Less than a month after the Spurs lifted the NBA Championship trophy, pulled Tim Duncan within one ring of Michael Jordan, and made a star out of a guy who can’t smile – you don’t care.
That’s what LeBron James means to you. Love him or hate him, you care enough to – without warrant — let everyone around you know which side you’ve chosen. And, yes, it is a choice. The man himself has done nothing widely accepted as legally, nor ethically, wrong. Yet his every move is measured by what you choose to believe, who you think you’d be if you were him, and the ghosts of basketball’s past.
LeBron James can, has, and just might again change the terrain of the entire NBA. I love this. NBA Owners and GMs huff and puff leading up to the trade deadline then plug their ears, toss their phones in the nearest woodchipper, and hold each other in a storage closet until it’s all over.
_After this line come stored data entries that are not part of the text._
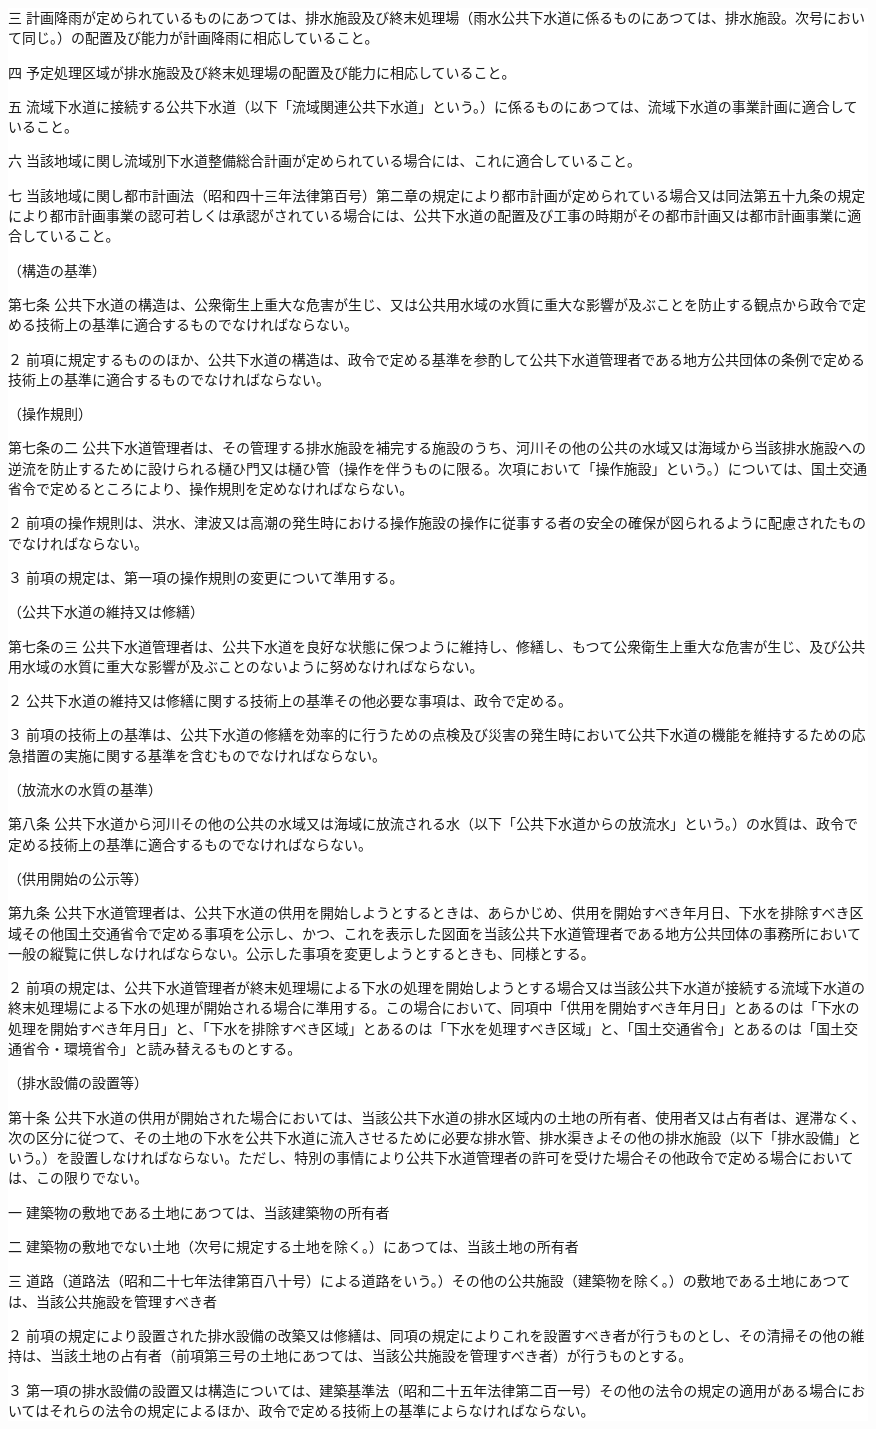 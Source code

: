 三 計画降雨が定められているものにあつては、排水施設及び終末処理場（雨水公共下水道に係るものにあつては、排水施設。次号において同じ。）の配置及び能力が計画降雨に相応していること。

四 予定処理区域が排水施設及び終末処理場の配置及び能力に相応していること。

五 流域下水道に接続する公共下水道（以下「流域関連公共下水道」という。）に係るものにあつては、流域下水道の事業計画に適合していること。

六 当該地域に関し流域別下水道整備総合計画が定められている場合には、これに適合していること。

七 当該地域に関し都市計画法（昭和四十三年法律第百号）第二章の規定により都市計画が定められている場合又は同法第五十九条の規定により都市計画事業の認可若しくは承認がされている場合には、公共下水道の配置及び工事の時期がその都市計画又は都市計画事業に適合していること。

（構造の基準）

第七条 公共下水道の構造は、公衆衛生上重大な危害が生じ、又は公共用水域の水質に重大な影響が及ぶことを防止する観点から政令で定める技術上の基準に適合するものでなければならない。

２ 前項に規定するもののほか、公共下水道の構造は、政令で定める基準を参酌して公共下水道管理者である地方公共団体の条例で定める技術上の基準に適合するものでなければならない。

（操作規則）

第七条の二 公共下水道管理者は、その管理する排水施設を補完する施設のうち、河川その他の公共の水域又は海域から当該排水施設への逆流を防止するために設けられる樋ひ門又は樋ひ管（操作を伴うものに限る。次項において「操作施設」という。）については、国土交通省令で定めるところにより、操作規則を定めなければならない。

２ 前項の操作規則は、洪水、津波又は高潮の発生時における操作施設の操作に従事する者の安全の確保が図られるように配慮されたものでなければならない。

３ 前項の規定は、第一項の操作規則の変更について準用する。

（公共下水道の維持又は修繕）

第七条の三 公共下水道管理者は、公共下水道を良好な状態に保つように維持し、修繕し、もつて公衆衛生上重大な危害が生じ、及び公共用水域の水質に重大な影響が及ぶことのないように努めなければならない。

２ 公共下水道の維持又は修繕に関する技術上の基準その他必要な事項は、政令で定める。

３ 前項の技術上の基準は、公共下水道の修繕を効率的に行うための点検及び災害の発生時において公共下水道の機能を維持するための応急措置の実施に関する基準を含むものでなければならない。

（放流水の水質の基準）

第八条 公共下水道から河川その他の公共の水域又は海域に放流される水（以下「公共下水道からの放流水」という。）の水質は、政令で定める技術上の基準に適合するものでなければならない。

（供用開始の公示等）

第九条 公共下水道管理者は、公共下水道の供用を開始しようとするときは、あらかじめ、供用を開始すべき年月日、下水を排除すべき区域その他国土交通省令で定める事項を公示し、かつ、これを表示した図面を当該公共下水道管理者である地方公共団体の事務所において一般の縦覧に供しなければならない。公示した事項を変更しようとするときも、同様とする。

２ 前項の規定は、公共下水道管理者が終末処理場による下水の処理を開始しようとする場合又は当該公共下水道が接続する流域下水道の終末処理場による下水の処理が開始される場合に準用する。この場合において、同項中「供用を開始すべき年月日」とあるのは「下水の処理を開始すべき年月日」と、「下水を排除すべき区域」とあるのは「下水を処理すべき区域」と、「国土交通省令」とあるのは「国土交通省令・環境省令」と読み替えるものとする。

（排水設備の設置等）

第十条 公共下水道の供用が開始された場合においては、当該公共下水道の排水区域内の土地の所有者、使用者又は占有者は、遅滞なく、次の区分に従つて、その土地の下水を公共下水道に流入させるために必要な排水管、排水渠きよその他の排水施設（以下「排水設備」という。）を設置しなければならない。ただし、特別の事情により公共下水道管理者の許可を受けた場合その他政令で定める場合においては、この限りでない。

一 建築物の敷地である土地にあつては、当該建築物の所有者

二 建築物の敷地でない土地（次号に規定する土地を除く。）にあつては、当該土地の所有者

三 道路（道路法（昭和二十七年法律第百八十号）による道路をいう。）その他の公共施設（建築物を除く。）の敷地である土地にあつては、当該公共施設を管理すべき者

２ 前項の規定により設置された排水設備の改築又は修繕は、同項の規定によりこれを設置すべき者が行うものとし、その清掃その他の維持は、当該土地の占有者（前項第三号の土地にあつては、当該公共施設を管理すべき者）が行うものとする。

３ 第一項の排水設備の設置又は構造については、建築基準法（昭和二十五年法律第二百一号）その他の法令の規定の適用がある場合においてはそれらの法令の規定によるほか、政令で定める技術上の基準によらなければならない。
LeBron’s not waiting. Nor should he. He’s the best player in the NBA and he also might be the best GM in the NBA.
But what’s the “right” decision? It’s a subjective question based on internal definitions of ‘right.’ I choose to look at this from the perspective of LeBron’s desire to leave a legacy. In other words, I’d ask: What’s the most realistic and distinguished goal I can achieve? (by the way, isn’t that a question we should ask ourselves often?) If James asks himself this question, alone, using only his thoughts to construct an answer, it’d look like this:
- I’m not catching Jordan. It was my goal, but it’s no longer realistic. I’ve lost in the Finals three times already so even IF I get a 6th it won’t be equal. Jordan’s the G.O.A.T., what can I be?
- I’ve changed the league. The East has given up and the West has grown up. Youth and fluid play is winning, not defense. What does Miami’s roster look like without me?
- Who will benefit the most from me at my peak combination of prime talent and basketball maturity?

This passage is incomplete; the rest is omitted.